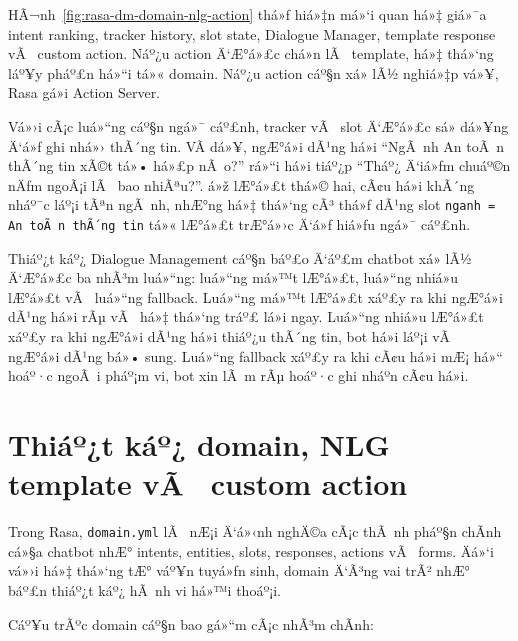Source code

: ﻿\documentclass[12pt,a4paper]{report}
\begin{document}
HÃ¬nh~\ref{fig:rasa-dm-domain-nlg-action} thá»ƒ hiá»‡n má»‘i quan há»‡ giá»¯a intent ranking, tracker history, slot state, Dialogue Manager, template response vÃ  custom action. Náº¿u action Ä‘Æ°á»£c chá»n lÃ  template, há»‡ thá»‘ng láº¥y pháº£n há»“i tá»« domain. Náº¿u action cáº§n xá»­ lÃ½ nghiá»‡p vá»¥, Rasa gá»i Action Server.

Vá»›i cÃ¡c luá»“ng cáº§n ngá»¯ cáº£nh, tracker vÃ  slot Ä‘Æ°á»£c sá»­ dá»¥ng Ä‘á»ƒ ghi nhá»› thÃ´ng tin. VÃ­ dá»¥, ngÆ°á»i dÃ¹ng há»i ``NgÃ nh An toÃ n thÃ´ng tin xÃ©t tá»• há»£p nÃ o?'' rá»“i há»i tiáº¿p ``Tháº¿ Ä‘iá»ƒm chuáº©n nÄƒm ngoÃ¡i lÃ  bao nhiÃªu?''. á»ž lÆ°á»£t thá»© hai, cÃ¢u há»i khÃ´ng nháº¯c láº¡i tÃªn ngÃ nh, nhÆ°ng há»‡ thá»‘ng cÃ³ thá»ƒ dÃ¹ng slot \texttt{nganh = An toÃ n thÃ´ng tin} tá»« lÆ°á»£t trÆ°á»›c Ä‘á»ƒ hiá»ƒu ngá»¯ cáº£nh.

Thiáº¿t káº¿ Dialogue Management cáº§n báº£o Ä‘áº£m chatbot xá»­ lÃ½ Ä‘Æ°á»£c ba nhÃ³m luá»“ng: luá»“ng má»™t lÆ°á»£t, luá»“ng nhiá»u lÆ°á»£t vÃ  luá»“ng fallback. Luá»“ng má»™t lÆ°á»£t xáº£y ra khi ngÆ°á»i dÃ¹ng há»i rÃµ vÃ  há»‡ thá»‘ng tráº£ lá»i ngay. Luá»“ng nhiá»u lÆ°á»£t xáº£y ra khi ngÆ°á»i dÃ¹ng há»i thiáº¿u thÃ´ng tin, bot há»i láº¡i vÃ  ngÆ°á»i dÃ¹ng bá»• sung. Luá»“ng fallback xáº£y ra khi cÃ¢u há»i mÆ¡ há»“ hoáº·c ngoÃ i pháº¡m vi, bot xin lÃ m rÃµ hoáº·c ghi nháº­n cÃ¢u há»i.




\section{Thiáº¿t káº¿ domain, NLG template vÃ  custom action}

Trong Rasa, \texttt{domain.yml} lÃ  nÆ¡i Ä‘á»‹nh nghÄ©a cÃ¡c thÃ nh pháº§n chÃ­nh cá»§a chatbot nhÆ° intents, entities, slots, responses, actions vÃ  forms. Äá»‘i vá»›i há»‡ thá»‘ng tÆ° váº¥n tuyá»ƒn sinh, domain Ä‘Ã³ng vai trÃ² nhÆ° báº£n thiáº¿t káº¿ hÃ nh vi há»™i thoáº¡i.

Cáº¥u trÃºc domain cáº§n bao gá»“m cÃ¡c nhÃ³m chÃ­nh:
\end{document}
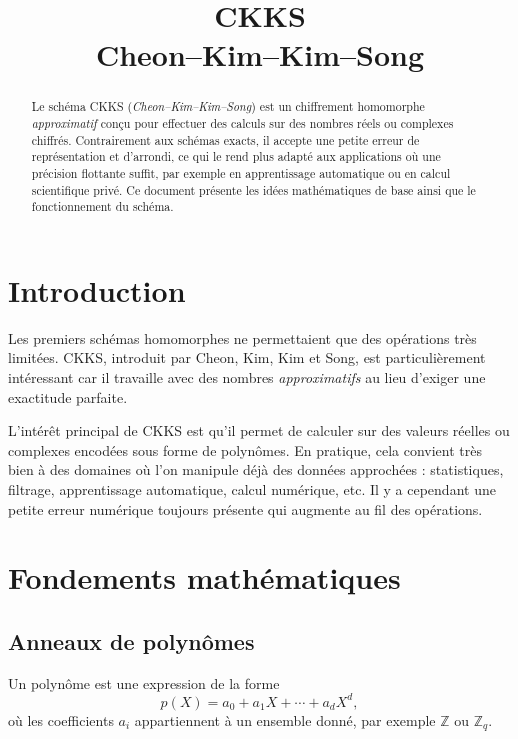 \documentclass[11pt,a4paper]{article}
\title{\textbf{CKKS}\\
\large Cheon--Kim--Kim--Song}
\begin{document}
\maketitle

\begin{abstract}
Le schéma CKKS (\emph{Cheon--Kim--Kim--Song}) est un chiffrement homomorphe \emph{approximatif} conçu pour effectuer des calculs sur des nombres réels ou complexes chiffrés. Contrairement aux schémas exacts, il accepte une petite erreur de représentation et d'arrondi, ce qui le rend plus adapté aux applications où une précision flottante suffit, par exemple en apprentissage automatique ou en calcul scientifique privé.
Ce document présente les idées mathématiques de base ainsi que le fonctionnement du schéma.
\end{abstract}

\tableofcontents
\newpage

\section{Introduction}

Les premiers schémas homomorphes ne permettaient que des opérations très limitées. CKKS, introduit par Cheon, Kim, Kim et Song, est particulièrement intéressant car il travaille avec des nombres \emph{approximatifs} au lieu d'exiger une exactitude parfaite.

L'intérêt principal de CKKS est qu'il permet de calculer sur des valeurs réelles ou complexes encodées sous forme de polynômes. En pratique, cela convient très bien à des domaines où l'on manipule déjà des données approchées : statistiques, filtrage, apprentissage automatique, calcul numérique, etc. Il y a cependant une petite erreur numérique toujours présente qui augmente au fil des opérations.

\section{Fondements mathématiques}

\subsection{Anneaux de polynômes}

Un polynôme est une expression de la forme
\[
p(X)=a_0+a_1X+\cdots+a_dX^d,
\]
où les coefficients $a_i$ appartiennent à un ensemble donné, par exemple $\mathbb{Z}$ ou $\mathbb{Z}_q$.
\end{document}
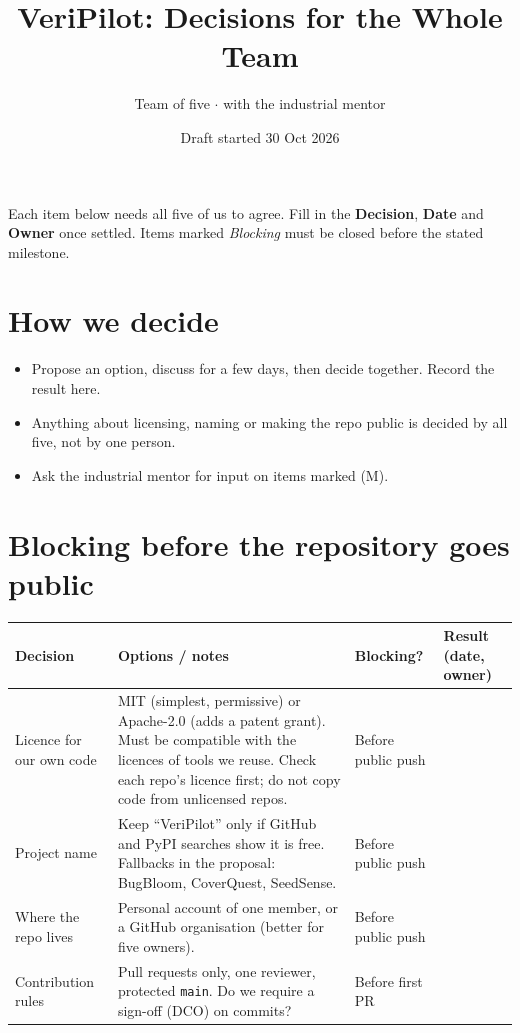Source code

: \documentclass[11pt,a4paper]{article}
\title{VeriPilot: Decisions for the Whole Team}
\author{Team of five $\cdot$ with the industrial mentor}
\date{Draft started 30 Oct 2026}
\begin{document}
\maketitle

Each item below needs all five of us to agree. Fill in the \textbf{Decision}, \textbf{Date} and \textbf{Owner} once settled. Items marked \emph{Blocking} must be closed before the stated milestone.

\section*{How we decide}
\begin{itemize}[nosep]
  \item Propose an option, discuss for a few days, then decide together. Record the result here.
  \item Anything about licensing, naming or making the repo public is decided by all five, not by one person.
  \item Ask the industrial mentor for input on items marked (M).
\end{itemize}

\section{Blocking before the repository goes public}
\begin{longtable}{p{3.2cm} p{5.3cm} p{2.2cm} p{3.8cm}}
\toprule
\textbf{Decision} & \textbf{Options / notes} & \textbf{Blocking?} & \textbf{Result (date, owner)} \\
\midrule
\endhead
Licence for our own code & MIT (simplest, permissive) or Apache-2.0 (adds a patent grant). Must be compatible with the licences of tools we reuse. Check each repo's licence first; do not copy code from unlicensed repos. & Before public push & \\
Project name & Keep ``VeriPilot'' only if GitHub and PyPI searches show it is free. Fallbacks in the proposal: BugBloom, CoverQuest, SeedSense. & Before public push & \\
Where the repo lives & Personal account of one member, or a GitHub organisation (better for five owners). & Before public push & \\
Contribution rules & Pull requests only, one reviewer, protected \texttt{main}. Do we require a sign-off (DCO) on commits? & Before first PR & \\
\bottomrule
\end{longtable}
\end{document}
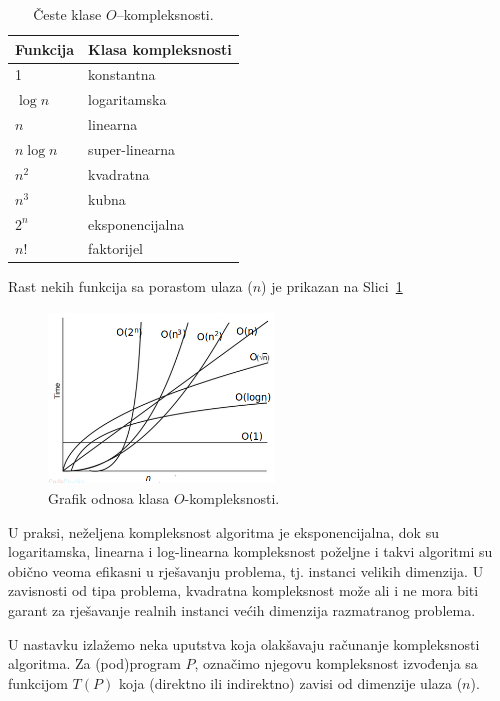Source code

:  \begin{table}[H]
 	   \caption{Česte klase $O$--kompleksnosti. }  \label{tab:kompleksnosti_funkcijea}
 	\centering 
 	\begin{tabular}{l |l} \hline 
 		\textbf{Funkcija}   &  \textbf{Klasa kompleksnosti} \\ \hline
 		1          & konstantna \\
 		$\log n$   & logaritamska \\
 		$n$        &  linearna \\
 		$n \log n$ & super-linearna  \\
 		$n^2$      & kvadratna \\
 		$n^3$      & kubna \\
 		$2^n $     & eksponencijalna \\ 
 		$n!$       & faktorijel \\
 		\hline
  	\end{tabular}

 \end{table}
 Rast nekih funkcija sa porastom ulaza ($n$) je prikazan na Slici~\ref{fig:kompleksnosti_funkcije}
 \begin{figure}[H]
 	\centering
 	\includegraphics[width=170pt,height=130pt]{slike/growth.png}%
   \caption{Grafik odnosa klasa $O$-kompleksnosti.}  \label{fig:kompleksnosti_funkcije}
 \end{figure}


U praksi, neželjena kompleksnost algoritma je eksponencijalna, dok su logaritamska, linearna i log-linearna kompleksnost poželjne i takvi algoritmi su obično veoma efikasni u rješavanju problema, tj. instanci velikih dimenzija. U zavisnosti od tipa problema, kvadratna kompleksnost može ali i ne mora biti garant za rješavanje realnih instanci većih dimenzija razmatranog  problema. %


U nastavku izlažemo neka uputstva koja olakšavaju računanje kompleksnosti algoritma. Za (pod)program $P$, označimo njegovu kompleksnost izvođenja sa funkcijom $T(P)$ koja (direktno ili indirektno) zavisi od dimenzije ulaza ($n$). 
 

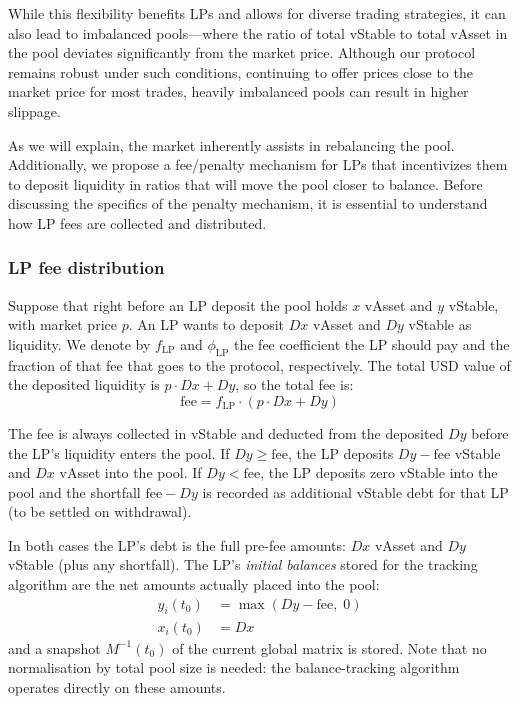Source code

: \documentclass{article}
\begin{document}
While this flexibility benefits LPs and allows for diverse trading strategies, it can also
lead to imbalanced pools---where the ratio of total vStable to total vAsset in the pool
deviates significantly from the market price. Although our protocol remains robust under
such conditions, continuing to offer prices close to the market price for most trades,
heavily imbalanced pools can result in higher slippage.

As we will explain, the market inherently assists in rebalancing the pool. Additionally, we
propose a fee/penalty mechanism for LPs that incentivizes them to deposit liquidity in
ratios that will move the pool closer to balance. Before discussing the specifics of the
penalty mechanism, it is essential to understand how LP fees are collected and distributed.

\subsubsection{LP fee distribution}

Suppose that right before an LP deposit the pool holds $x$ vAsset and $y$ vStable, with
market price $p$. An LP wants to deposit $Dx$ vAsset and $Dy$ vStable as liquidity. We
denote by $f_{\mathrm{LP}}$ and $\phi_{\mathrm{LP}}$ the fee coefficient the LP should pay
and the fraction of that fee that goes to the protocol, respectively. The total USD value of
the deposited liquidity is $p \cdot Dx + Dy$, so the total fee is:
\begin{equation}
\mathrm{fee} = f_{\mathrm{LP}} \cdot (p \cdot Dx + Dy)
\end{equation}

The fee is always collected in vStable and deducted from the deposited $Dy$ before the
LP's liquidity enters the pool. If $Dy \geq \mathrm{fee}$, the LP deposits
$Dy - \mathrm{fee}$ vStable and $Dx$ vAsset into the pool. If $Dy < \mathrm{fee}$, the
LP deposits zero vStable into the pool and the shortfall $\mathrm{fee} - Dy$ is recorded
as additional vStable debt for that LP (to be settled on withdrawal).

In both cases the LP's debt is the full pre-fee amounts: $Dx$ vAsset and $Dy$ vStable
(plus any shortfall). The LP's \emph{initial balances} stored for the tracking algorithm
are the net amounts actually placed into the pool:
\begin{align}
y_i(t_0) &= \max(Dy - \mathrm{fee},\; 0) \\
x_i(t_0) &= Dx
\end{align}
and a snapshot $M^{-1}(t_0)$ of the current global matrix is stored. Note that no
normalisation by total pool size is needed: the balance-tracking algorithm operates
directly on these amounts.
\end{document}
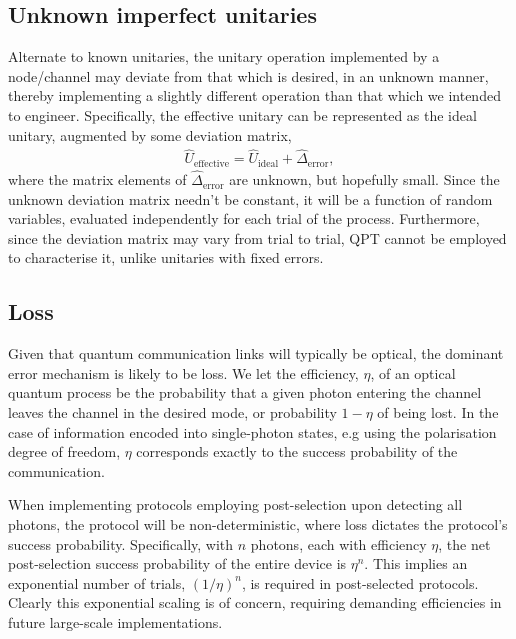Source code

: \documentclass[aps, rmp, twocolumn, amsmath, amssymb, nofootinbib, superscriptaddress, longbibliography, floatfix, table-of-contents, eqsecnum]{revtex4-1}
\begin{document}
%
%

\subsection{Unknown imperfect unitaries} 

Alternate to known unitaries, the unitary operation implemented by a node/channel may deviate from that which is desired, in an unknown manner, thereby implementing a slightly different operation than that which we intended to engineer. Specifically, the effective unitary can be represented as the ideal unitary, augmented by some deviation matrix,
\begin{align}
	\hat{U}_\text{effective} = \hat{U}_\text{ideal} + \hat{\Delta}_\text{error},
\end{align}
where the matrix elements of $\hat{\Delta}_\text{error}$ are unknown, but hopefully small. Since the unknown deviation matrix needn't be constant, it will be a function of random variables, evaluated independently for each trial of the process. Furthermore, since the deviation matrix may vary from trial to trial, QPT cannot be employed to characterise it, unlike unitaries with fixed errors.

%
%

\subsection{Loss} \label{sec:eff_err} 

Given that quantum communication links will typically be optical, the dominant error mechanism is likely to be loss. We let the efficiency, $\eta$, of an optical quantum process be the probability that a given photon entering the channel leaves the channel in the desired mode, or probability \mbox{$1-\eta$} of being lost. In the case of information encoded into single-photon states, e.g using the polarisation degree of freedom, $\eta$ corresponds exactly to the success probability of the communication.

When implementing protocols employing post-selection upon detecting all photons, the protocol will be non-deterministic, where loss dictates the protocol's success probability. Specifically, with $n$ photons, each with efficiency $\eta$, the net post-selection success probability of the entire device is $\eta^n$. This implies an exponential number of trials, \mbox{$(1/\eta)^n$}, is required in post-selected protocols. Clearly this exponential scaling is of concern, requiring demanding efficiencies in future large-scale implementations.
\end{document}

-.-.-

■ **What is expected**:
Each line containing "exemple" belongs in the answer; pick these out of the material and copy them.

■ **Solution**:
Le schéma CKKS (\emph{Cheon--Kim--Kim--Song}) est un chiffrement homomorphe \emph{approximatif} conçu pour effectuer des calculs sur des nombres réels ou complexes chiffrés. Contrairement aux schémas exacts, il accepte une petite erreur de représentation et d'arrondi, ce qui le rend plus adapté aux applications où une précision flottante suffit, par exemple en apprentissage automatique ou en calcul scientifique privé.
où les coefficients $a_i$ appartiennent à un ensemble donné, par exemple $\mathbb{Z}$ ou $\mathbb{Z}_q$.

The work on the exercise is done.